Fourth, when you hire an asset manager you’re really paying for their intellectual property. You’re hoping that you can leverage their expertise in some way that would result in better outcomes than you could otherwise do on your own. Noah is right that most mutual funds are just closet index funds with a negative value in their intellectual property, but that’s just a generalization about SOME asset managers. So, an investor with $100MM has 100X more to lose than the $1MM investor if he/she hires someone whose intellectual property turns out to be of low value. In this regard, the AUM % fee structure aligns the interests of the investor and the asset manager.
This is no different than hiring a realtor. You pay a fixed $ fee because you think that realtor knows the market. The more expensive the market the more valuable the smart advice is in absolute terms. The same thinking goes for lots of service based industries. Bigger fish pay bigger fees because it’s worth more to them to pay the bigger fees. You pay more if you have more because you have more to lose. It might not sound “fair” on a relative basis, but it actually makes a lot of sense when you think about it in absolute terms.
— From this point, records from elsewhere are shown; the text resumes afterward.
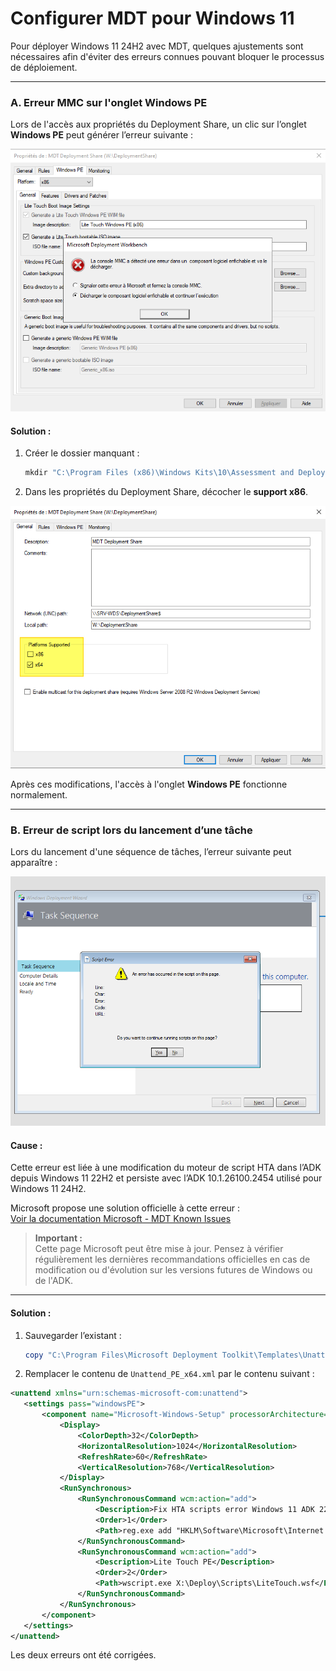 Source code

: # Configurer MDT pour Windows 11 

Pour déployer Windows 11 24H2 avec MDT, quelques ajustements sont nécessaires afin d'éviter des erreurs connues pouvant bloquer le processus de déploiement.

---

### A. Erreur MMC sur l'onglet Windows PE

Lors de l'accès aux propriétés du Deployment Share, un clic sur l’onglet **Windows PE** peut générer l’erreur suivante :

![Désactivation du support x86](/captures/mdt_MMC_error.png)

#### Solution :

1. Créer le dossier manquant :

   ```powershell
   mkdir "C:\Program Files (x86)\Windows Kits\10\Assessment and Deployment Kit\Windows Preinstallation Environment\x86\WinPE_OCs"
   ```

2. Dans les propriétés du Deployment Share, décocher le **support x86**.

![Désactivation du support x86](/captures/mdt_disable_x86_support.png)

Après ces modifications, l'accès à l'onglet **Windows PE** fonctionne normalement.

---

### B. Erreur de script lors du lancement d’une tâche

Lors du lancement d'une séquence de tâches, l’erreur suivante peut apparaître :

![Mise à jour du Deployment Share](/captures/mdt_script_error.png)

#### Cause :

Cette erreur est liée à une modification du moteur de script HTA dans l’ADK depuis Windows 11 22H2 et persiste avec l’ADK 10.1.26100.2454 utilisé pour Windows 11 24H2.

Microsoft propose une solution officielle à cette erreur :  
 [Voir la documentation Microsoft - MDT Known Issues](https://learn.microsoft.com/en-us/mem/configmgr/mdt/known-issues#issue-mdt-script-error-occurs-during-windows-11-deployment)

> **Important :**  
> Cette page Microsoft peut être mise à jour. Pensez à vérifier régulièrement les dernières recommandations officielles en cas de modification ou d'évolution sur les versions futures de Windows ou de l'ADK.

---

#### Solution :

1. Sauvegarder l’existant :

   ```powershell
   copy "C:\Program Files\Microsoft Deployment Toolkit\Templates\Unattend_PE_x64.xml" "C:\Program Files\Microsoft Deployment Toolkit\Templates\Unattend_PE_x64_backup.xml"
   ```

2. Remplacer le contenu de `Unattend_PE_x64.xml` par le contenu suivant :

 ```xml
 <unattend xmlns="urn:schemas-microsoft-com:unattend">
    <settings pass="windowsPE">
        <component name="Microsoft-Windows-Setup" processorArchitecture="amd64" publicKeyToken="31bf3856ad364e35" language="neutral" versionScope="nonSxS" xmlns:wcm="http://schemas.microsoft.com/WMIConfig/2002/State">
            <Display>
                <ColorDepth>32</ColorDepth>
                <HorizontalResolution>1024</HorizontalResolution>
                <RefreshRate>60</RefreshRate>
                <VerticalResolution>768</VerticalResolution>
            </Display>
            <RunSynchronous>
                <RunSynchronousCommand wcm:action="add">
                    <Description>Fix HTA scripts error Windows 11 ADK 22H2</Description>
                    <Order>1</Order>
                    <Path>reg.exe add "HKLM\Software\Microsoft\Internet Explorer\Main" /t REG_DWORD /v JscriptReplacement /d 0 /f</Path>
                </RunSynchronousCommand>
                <RunSynchronousCommand wcm:action="add">
                    <Description>Lite Touch PE</Description>
                    <Order>2</Order>
                    <Path>wscript.exe X:\Deploy\Scripts\LiteTouch.wsf</Path>
                </RunSynchronousCommand>
            </RunSynchronous>
        </component>
    </settings>
</unattend>
```

Les deux erreurs ont été corrigées.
Of course, some “passive” indexing advocates would argue that there is no such thing as valuable intellectual property in asset management, but this is obviously nonsense because even passive indexers are ultimately actively picking their asset allocations for themselves or their clients. Since all forms of portfolio construction must necessarily involve some discretionary intervention then some asset pickers, MUST, by definition, offer greater value than others. This is true even if, in the aggregate, all investors underperform “the market”.
Lastly, the AUM % fee structure is actually a very fair form of a performance based fee that helps align clients interests with manager interests. It’s not an explicit performance based fee like you might pay in an absurd 2& 20 style hedge fund, but an implicit one. That is, if the asset manager is charging flat fees then he/she really doesn’t care about portfolio performance. In fact, their portfolios can lose value every year, but as long as they’re gaining more clients their revenues are growing. This would be a massive conflict of interest. The asset manager only cares about client accumulation. By charging a AUM % fee the investor and the manager’s interests are aligned. If the portfolio grows then the fees also grow. If the portfolio shrinks then the fees shrink.
I really struggled with this idea when I was starting my asset management business. I’ve actually utilized both structures at points over the last 10 years, but I ultimately decided that a very low AUM % fee structure made the most sense because it was less expensive than a flat fee for most investors who have less than $1MM (the vast majority of people), but didn’t sacrifice the need to align my interests with larger investors. I think Noah should have written a piece about how investment fees are still too high rather than structured incorrectly. After all, that’s ultimately the larger problem. The fees in this business are just too high in my view. But it’s not the pricing structure that’s wrong because the pricing structure makes the business model more workable than the alternatives.